Survey designs — weights, strata, and clusters

Complex surveys sample with unequal probabilities, stratification, and clustering. Ignore them and you get two distinct failures:

  • Wrong point estimate — when the sampling weights are informative, the sample no longer looks like the population, so an unweighted average is biased.

  • Wrong standard error — clustering makes observations within a cluster correlated, so the naïve SE (which assumes independent draws) is far too small.

This tutorial fixes each problem with pymargins, using a dataset where we can check our answers against the truth.

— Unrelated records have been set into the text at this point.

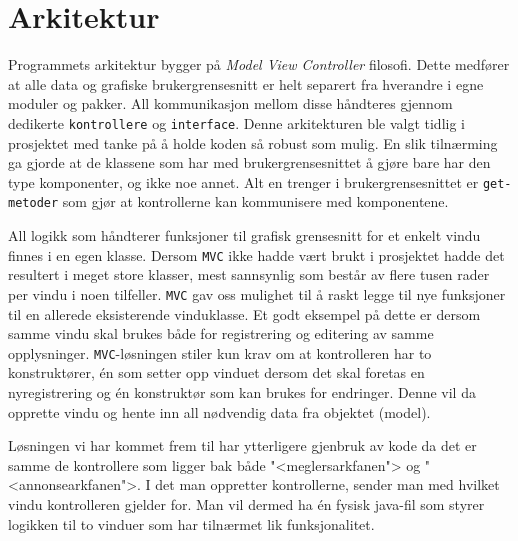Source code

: \section{Arkitektur}
Programmets arkitektur bygger på \textit{Model View Controller} filosofi. Dette medfører at alle data og grafiske brukergrensesnitt er helt separert fra hverandre i egne moduler og pakker. All kommunikasjon mellom disse håndteres gjennom dedikerte \texttt{kontrollere} og \texttt{interface}. Denne arkitekturen ble valgt tidlig i prosjektet med tanke på å holde koden så robust som mulig. En slik tilnærming ga gjorde at de klassene som har med brukergrensesnittet å gjøre bare har den type komponenter, og ikke noe annet. Alt en trenger i brukergrensesnittet er \texttt{get-metoder} som gjør at kontrollerne kan kommunisere med komponentene.

All logikk som håndterer funksjoner til grafisk grensesnitt for et enkelt vindu finnes i en egen klasse. Dersom \texttt{MVC} ikke hadde vært brukt i prosjektet hadde det resultert i meget store klasser, mest sannsynlig som består av flere tusen rader per vindu i noen tilfeller. \texttt{MVC} gav oss mulighet til å raskt legge til nye funksjoner til en allerede eksisterende vinduklasse. Et godt eksempel på dette er dersom samme vindu skal brukes både for registrering og editering av samme opplysninger. \texttt{MVC}-løsningen stiler kun krav om at kontrolleren har to konstruktører, én som setter opp vinduet dersom det skal foretas en nyregistrering og én konstruktør som kan brukes for endringer. Denne vil da opprette vindu og hente inn all nødvendig data fra objektet (model). 

Løsningen vi har kommet frem til har ytterligere gjenbruk av kode da det er samme de kontrollere som ligger bak både "<meglersarkfanen"> og "<annonsearkfanen">. I det man oppretter kontrollerne, sender man med hvilket vindu kontrolleren gjelder for. Man vil dermed ha én fysisk java-fil som styrer logikken til to vinduer som har tilnærmet lik funksjonalitet.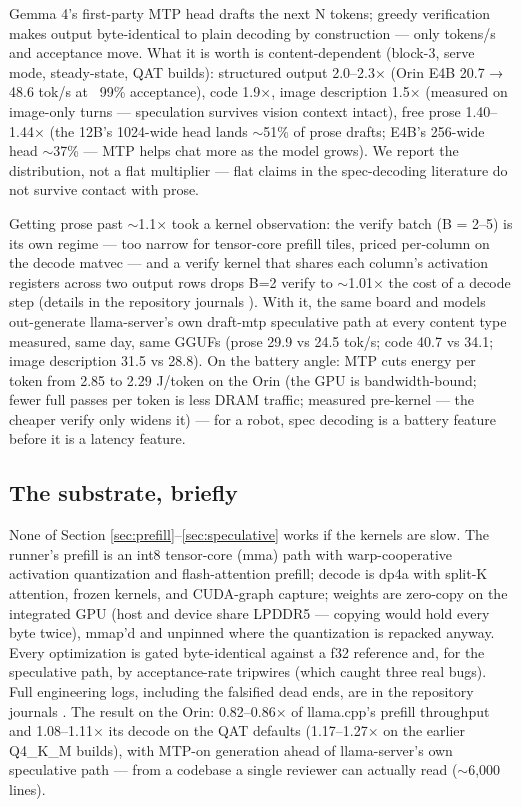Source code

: \documentclass{article}
\begin{document}
Gemma 4's first-party MTP head drafts the next N tokens; greedy verification makes output byte-identical to plain decoding by construction — only tokens/s and acceptance move. What it is worth is content-dependent (block-3, serve mode, steady-state, QAT builds): structured output 2.0–2.3× (Orin E4B 20.7 → 48.6 tok/s at ~99\% acceptance), code 1.9×, image description 1.5× (measured on image-only turns — speculation survives vision context intact), free prose 1.40–1.44× (the 12B's 1024-wide head lands $\sim$51\% of prose drafts; E4B's 256-wide head $\sim$37\% — MTP helps chat more as the model grows). We report the distribution, not a flat multiplier — flat claims in the spec-decoding literature do not survive contact with prose.

Getting prose past $\sim$1.1× took a kernel observation: the verify batch (B = 2–5) is its own regime — too narrow for tensor-core prefill tiles, priced per-column on the decode matvec — and a verify kernel that shares each column's activation registers across two output rows drops B=2 verify to $\sim$1.01× the cost of a decode step (details in the repository journals \citep{littlegemma}). With it, the same board and models out-generate llama-server's own draft-mtp speculative path at every content type measured, same day, same GGUFs (prose 29.9 vs 24.5 tok/s; code 40.7 vs 34.1; image description 31.5 vs 28.8). On the battery angle: MTP cuts energy per token from 2.85 to 2.29 J/token on the Orin (the GPU is bandwidth-bound; fewer full passes per token is less DRAM traffic; measured pre-kernel — the cheaper verify only widens it) — for a robot, spec decoding is a battery feature before it is a latency feature.

\subsection{The substrate, briefly}

None of Section \ref{sec:prefill}–\ref{sec:speculative} works if the kernels are slow. The runner's prefill is an int8 tensor-core (mma) path with warp-cooperative activation quantization and flash-attention prefill; decode is dp4a with split-K attention, frozen kernels, and CUDA-graph capture; weights are zero-copy on the integrated GPU (host and device share LPDDR5 — copying would hold every byte twice), mmap'd and unpinned where the quantization is repacked anyway. Every optimization is gated byte-identical against a f32 reference and, for the speculative path, by acceptance-rate tripwires (which caught three real bugs). Full engineering logs, including the falsified dead ends, are in the repository journals \citep{littlegemma}. The result on the Orin: 0.82–0.86× of llama.cpp's prefill throughput and 1.08–1.11× its decode on the QAT defaults (1.17–1.27× on the earlier Q4\_K\_M builds), with MTP-on generation ahead of llama-server's own speculative path — from a codebase a single reviewer can actually read ($\sim$6,000 lines).
\end{document}
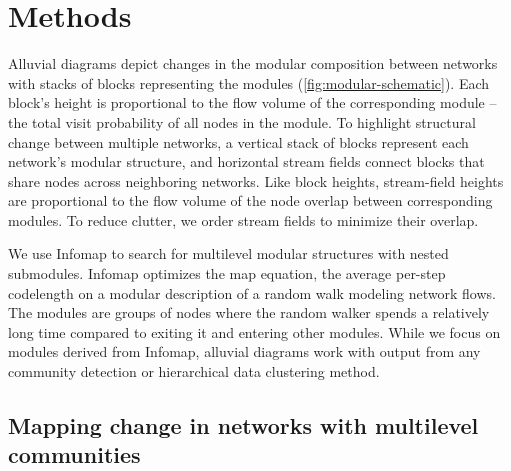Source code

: \documentclass[aps,rmp,floats,floatfix,twocolumn,superscriptaddress,final]{revtex4-2}
\begin{document}
\section*{Methods}

Alluvial diagrams depict changes in the modular composition between networks with stacks of blocks representing the modules (\cref{fig:modular-schematic}).
Each block's height is proportional to the flow volume of the corresponding module -- the total visit probability of all nodes in the module.
To highlight structural change between multiple networks, a vertical stack of blocks represent each network's modular structure, and horizontal stream fields connect blocks that share nodes across neighboring networks.
Like block heights, stream-field heights are proportional to the flow volume of the node overlap between corresponding modules.
To reduce clutter, we order stream fields to minimize their overlap.

We use Infomap to search for multilevel modular structures with nested submodules.\cite{mapequation2022software,rosvall2011multilevel}
Infomap optimizes the map equation, the average per-step codelength on a modular description of a random walk modeling network flows.\cite{rosvall2008maps}
The modules are groups of nodes where the random walker spends a relatively long time compared to exiting it and entering other modules.
While we focus on modules derived from Infomap, alluvial diagrams work with output from any community detection or hierarchical data clustering method.

\subsection*{Mapping change in networks with multilevel communities}
\end{document}
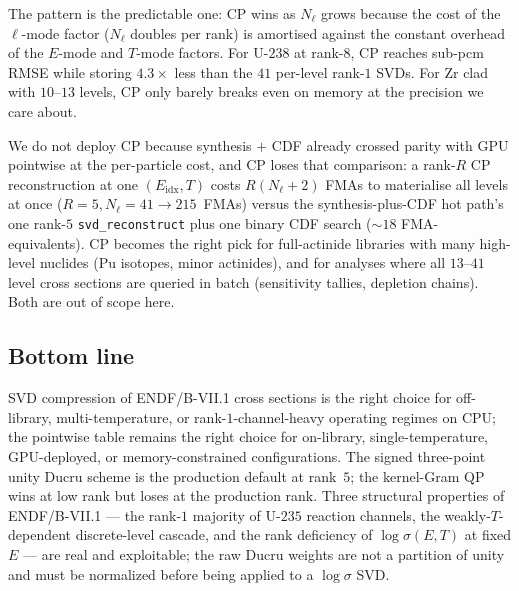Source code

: \noindent
The pattern is the predictable one: CP wins as $N_\ell$
grows because the cost of the $\ell$-mode factor
($N_\ell$ doubles per rank) is amortised against the
constant overhead of the $E$-mode and $T$-mode factors.
For U-$238$ at rank-$8$, CP reaches sub-pcm RMSE while
storing $4.3\times$ less than the $41$ per-level rank-$1$
SVDs. For Zr clad with $10$--$13$ levels, CP only barely
breaks even on memory at the precision we care about.

We do not deploy CP because synthesis $+$ CDF already
crossed parity with GPU pointwise at the per-particle
cost, and CP loses that comparison: a rank-$R$ CP
reconstruction at one $(E_\text{idx}, T)$ costs
$R(N_\ell + 2)$ FMAs to materialise all levels at once
($R = 5, N_\ell = 41 \to 215$~FMAs) versus the
synthesis-plus-CDF hot path's one rank-$5$
\texttt{svd\_reconstruct} plus one binary CDF search
($\sim 18$ FMA-equivalents). CP becomes the right pick
for full-actinide libraries with many high-level
nuclides (Pu isotopes, minor actinides), and for
analyses where all $13$--$41$ level cross sections are
queried in batch (sensitivity tallies, depletion
chains). Both are out of scope here.

\subsection{Bottom line}

SVD compression of ENDF/B-VII.1 cross sections is the
right choice for off-library, multi-temperature, or
rank-$1$-channel-heavy operating regimes on CPU; the
pointwise table remains the right choice for on-library,
single-temperature, GPU-deployed, or memory-constrained
configurations. The signed three-point unity Ducru
scheme is the production default at rank~$5$; the
kernel-Gram QP wins at low rank but loses at the
production rank. Three structural properties of
ENDF/B-VII.1 --- the rank-$1$ majority of U-$235$ reaction
channels, the weakly-$T$-dependent discrete-level
cascade, and the rank deficiency of $\log\sigma(E,T)$ at
fixed $E$ --- are real and exploitable; the raw Ducru
weights are not a partition of unity and must be
normalized before being applied to a $\log\sigma$ SVD.
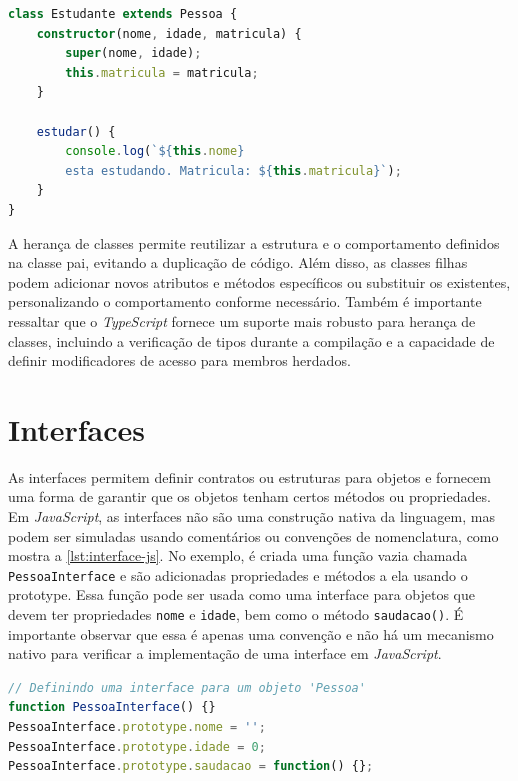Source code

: \Needspace{0.3\textheight}
\begin{lstlisting}[language=TypeScript, caption=Herança de classes em \textit{JavaScript}, label=lst:heranca-js]
class Estudante extends Pessoa {
    constructor(nome, idade, matricula) {
        super(nome, idade);
        this.matricula = matricula;
    }
    
    estudar() {
        console.log(`${this.nome} 
        esta estudando. Matricula: ${this.matricula}`);
    }
}
\end{lstlisting}


A herança de classes permite reutilizar a estrutura e o comportamento definidos na classe pai, evitando a duplicação de código. Além disso, as classes filhas podem adicionar novos atributos e métodos específicos ou substituir os existentes, personalizando o comportamento conforme necessário. Também é importante ressaltar que o \textit{TypeScript} fornece um suporte mais robusto para herança de classes, incluindo a verificação de tipos durante a compilação e a capacidade de definir modificadores de acesso para membros herdados.


\section{Interfaces}
\label{JS_interfaces}
As interfaces permitem definir contratos ou estruturas para objetos e fornecem uma forma de garantir que os objetos tenham certos métodos ou propriedades. Em \textit{JavaScript}, as interfaces não são uma construção nativa da linguagem, mas podem ser simuladas usando comentários ou convenções de nomenclatura, como mostra a \autoref{lst:interface-js}. No exemplo, é criada uma função vazia chamada \texttt{PessoaInterface} e são adicionadas propriedades e métodos a ela usando o prototype. Essa função pode ser usada como uma interface para objetos que devem ter propriedades \texttt{nome} e \texttt{idade}, bem como o método \texttt{saudacao()}. É importante observar que essa é apenas uma convenção e não há um mecanismo nativo para verificar a implementação de uma interface em \textit{JavaScript}.

\begin{lstlisting}[language=TypeScript, caption=Simulação de Interface em JS., label=lst:interface-js]
// Definindo uma interface para um objeto 'Pessoa'
function PessoaInterface() {}
PessoaInterface.prototype.nome = '';
PessoaInterface.prototype.idade = 0;
PessoaInterface.prototype.saudacao = function() {};
\end{lstlisting}

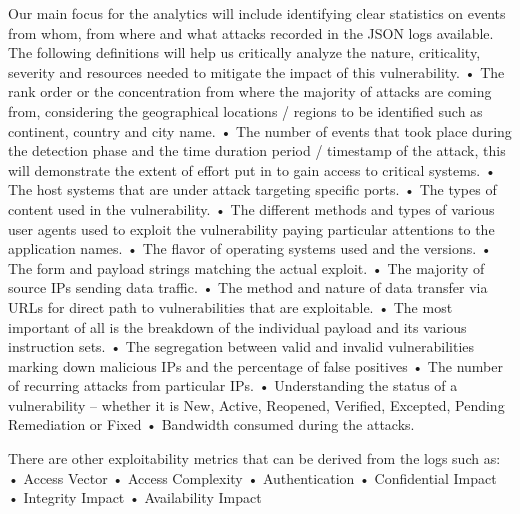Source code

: Our main focus for the analytics will include identifying clear statistics on events from whom, from where and what attacks recorded in the JSON logs available. The following definitions will help us critically analyze the nature, criticality, severity and resources needed to mitigate the impact of this vulnerability.  
•	The rank order or the concentration from where the majority of attacks are coming from, considering the geographical locations / regions to be identified such as continent, country and city name. 
•	The number of events that took place during the detection phase and the time duration period / timestamp of the attack, this will demonstrate the extent of effort put in to gain access to critical systems.
•	The host systems that are under attack targeting specific ports.
•	The types of content used in the vulnerability.
•	The different methods and types of various user agents used to exploit the vulnerability paying particular attentions to the application names.
•	The flavor of operating systems used and the versions.
•	The form and payload strings matching the actual exploit.
•	The majority of source IPs sending data traffic.
•	The method and nature of data transfer via URLs for direct path to vulnerabilities that are exploitable.
•	The most important of all is the breakdown of the individual payload and its various instruction sets.
•	The segregation between valid and invalid vulnerabilities marking down malicious IPs and the percentage of false positives
•	The number of recurring attacks from particular IPs.
•	Understanding the status of a vulnerability – whether it is New, Active, Reopened, Verified, Excepted, Pending Remediation or Fixed
•	Bandwidth consumed during the attacks.

There are other exploitability metrics that can be derived from the logs such as:
•	Access Vector
•	Access Complexity
•	Authentication
•	Confidential Impact
•	Integrity Impact
•	Availability Impact
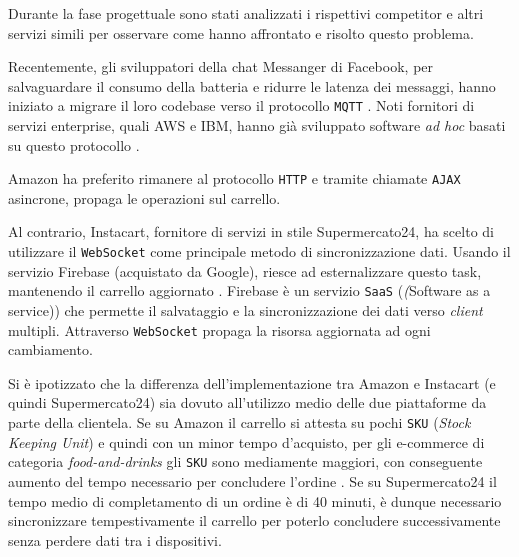 Durante la fase progettuale sono stati analizzati i rispettivi competitor e altri servizi simili per osservare come hanno affrontato e risolto questo problema.

Recentemente, gli sviluppatori della chat Messanger di Facebook, per salvaguardare il consumo della batteria e ridurre le latenza dei messaggi, hanno iniziato a migrare il loro codebase verso il protocollo \verb+MQTT+ \cite{Facebook}.
Noti fornitori di servizi enterprise, quali AWS e IBM, hanno già sviluppato software \textit{ad hoc} basati su questo protocollo \cite{Ibm, Aws}.

Amazon ha preferito rimanere al protocollo \verb+HTTP+ e tramite chiamate \verb+AJAX+ asincrone, propaga le operazioni sul carrello.

Al contrario, Instacart, fornitore di servizi in stile Supermercato24, ha scelto di utilizzare il \verb+WebSocket+ come principale metodo di sincronizzazione dati.
Usando il servizio Firebase (acquistato da Google), riesce ad esternalizzare questo task, mantenendo il carrello aggiornato \cite{Instacart}.
Firebase è un servizio \verb+SaaS+ (\textit(Software as a service)) che permette il salvataggio e la sincronizzazione dei dati verso \textit{client} multipli.
Attraverso \verb+WebSocket+ propaga la risorsa aggiornata ad ogni cambiamento.

Si è ipotizzato che la differenza dell'implementazione tra Amazon e Instacart (e quindi Supermercato24) sia dovuto all'utilizzo medio delle due piattaforme da parte della clientela.
Se su Amazon il carrello si attesta su pochi \verb+SKU+ (\textit{Stock Keeping Unit}) e quindi con un minor tempo d'acquisto, per gli e-commerce di categoria \textit{food-and-drinks} gli \verb+SKU+ sono mediamente maggiori, con conseguente aumento del tempo necessario per concludere l'ordine \cite{InstacartAnalysis}.
Se su Supermercato24 il tempo medio di completamento di un ordine è di 40 minuti, è dunque necessario sincronizzare tempestivamente il carrello per poterlo concludere successivamente senza perdere dati tra i dispositivi.
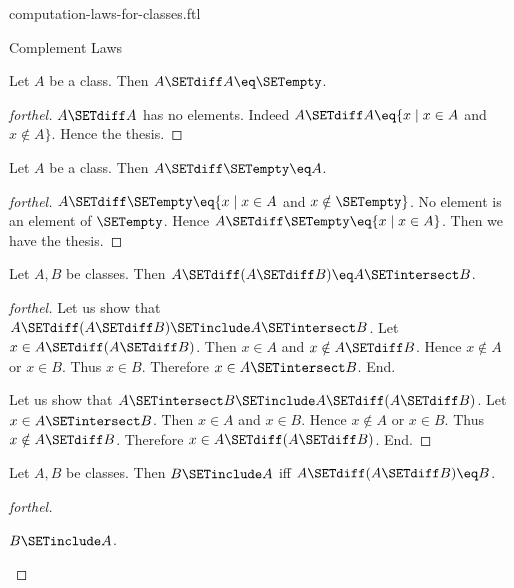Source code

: \documentclass{naproche-library}
\begin{document}
\begin{smodule}[title=Computation Laws For Classes]{computation-laws-for-classes.ftl}
\begin{sfragment}{Complement Laws}
  \begin{proposition}[forthel,id=FOUNDATIONS_02_7433299337150464]
    Let $A$ be a class.
    Then $A \SETdiff A \eq \SETempty$.
  \end{proposition}
  \begin{proof}[forthel]
    $A \SETdiff A$ has no elements.
    Indeed $A \SETdiff A \eq \{ x \mid x \in A$ and $x \notin A \}$.
    Hence the thesis.
  \end{proof}

  \begin{proposition}[forthel,id=FOUNDATIONS_02_3783696985358336]
    Let $A$ be a class.
    Then $A \SETdiff \SETempty \eq A$.
  \end{proposition}
  \begin{proof}[forthel]
    $A \SETdiff \SETempty \eq \{ x \mid x \in A$ and $x \notin \SETempty \}$.
    No element is an element of $\SETempty$.
    Hence $A \SETdiff \SETempty \eq \{ x \mid x \in A \}$.
    Then we have the thesis.
  \end{proof}

  \begin{proposition}[forthel,id=FOUNDATIONS_02_7083929257377792]
    Let $A, B$ be classes.
    Then $A \SETdiff (A \SETdiff B) \eq A \SETintersect B$.
  \end{proposition}
  \begin{proof}[forthel]
    Let us show that $A \SETdiff (A \SETdiff B) \SETinclude A \SETintersect B$.
      Let $x \in A \SETdiff (A \SETdiff B)$.
      Then $x \in A$ and $x \notin A \SETdiff B$.
      Hence $x \notin A$ or $x \in B$.
      Thus $x \in B$.
      Therefore $x \in A \SETintersect B$.
    End.

    Let us show that $A \SETintersect B \SETinclude A \SETdiff (A \SETdiff B)$.
      Let $x \in A \SETintersect B$.
      Then $x \in A$ and $x \in B$.
      Hence $x \notin A$ or $x \in B$.
      Thus $x \notin A \SETdiff B$.
      Therefore $x \in A \SETdiff (A \SETdiff B)$.
    End.
  \end{proof}

  \begin{proposition}[forthel,id=FOUNDATIONS_02_4938646769631232]
    Let $A, B$ be classes.
    Then $B \SETinclude A$ iff $A \SETdiff (A \SETdiff B) \eq B$.
  \end{proposition}
  \begin{proof}[forthel]
    \begin{case}{$B \SETinclude A$.} \end{case}


\end{proof}
\end{sfragment}
\end{smodule}
\end{document}
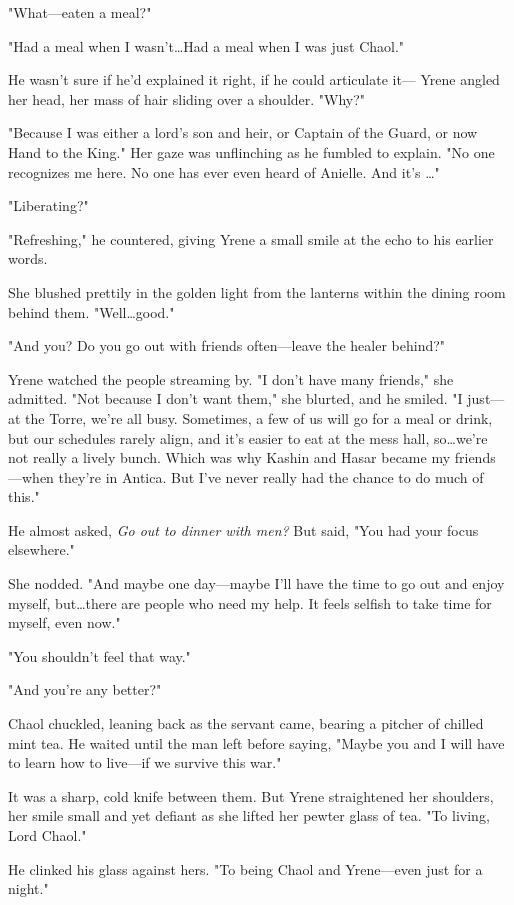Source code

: "What---eaten a meal?"

"Had a meal when I wasn't\ldots Had a meal when I was just 
Chaol."

He wasn't sure if he'd explained it right, if he could articulate it--- Yrene angled her head, her mass of hair sliding over a shoulder.
"Why?"

"Because I was either a lord's son and heir, or Captain of the Guard, or now Hand to the King."
Her gaze was unflinching as he fumbled to explain.
"No one recognizes me here.
No one has ever even heard of Anielle.
And it's \ldots"

"Liberating?"

"Refreshing," he countered, giving Yrene a small smile at the echo to his earlier words.

She blushed prettily in the golden light from the lanterns within the dining room behind them.
"Well\ldots good."

"And you?
Do you go out with friends often---leave the healer behind?"

Yrene watched the people streaming by.
"I don't have many friends," she admitted.
"Not because I don't want them," she blurted, and he smiled.
"I just--- at the Torre, we're all busy.
Sometimes, a few of us will go for a meal or drink, but our schedules rarely align, and it's easier to eat at the mess hall, so\ldots we're not really a lively bunch.
Which was why Kashin and Hasar became my friends ---when they're in Antica.
But I've never really had the chance to do much of this."

He almost asked, \emph{Go out to dinner with men?} But said, "You had your focus elsewhere."

She nodded.
"And maybe one day---maybe I'll have the time to go out and enjoy myself, but\ldots there are people who need my help.
It feels selfish to take time for myself, even now."

"You shouldn't feel that way."

"And you're any better?"

Chaol chuckled, leaning back as the servant came, bearing a pitcher of chilled mint tea.
He waited until the man left before saying, "Maybe you and I will have to learn how to live---if we survive this war."

It was a sharp, cold knife between them.
But Yrene straightened her shoulders, her smile small and yet defiant as she lifted her pewter glass of tea.
"To living, Lord Chaol."

He clinked his glass against hers.
"To being Chaol and Yrene---even just for a night."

The data: California schools

We use the California Academic Performance Index (API) data — the canonical teaching example from R’s survey package. Its advantage over a simulation is that the entire population is available, so every design-based estimate has a known target:

  • apipop — all 6 194 California schools (the population; ground truth).

  • apistrat — a stratified sample of 200 schools. Strata are school type (stype: Elementary / Middle / High); the three types are sampled at different rates, so weights pw vary.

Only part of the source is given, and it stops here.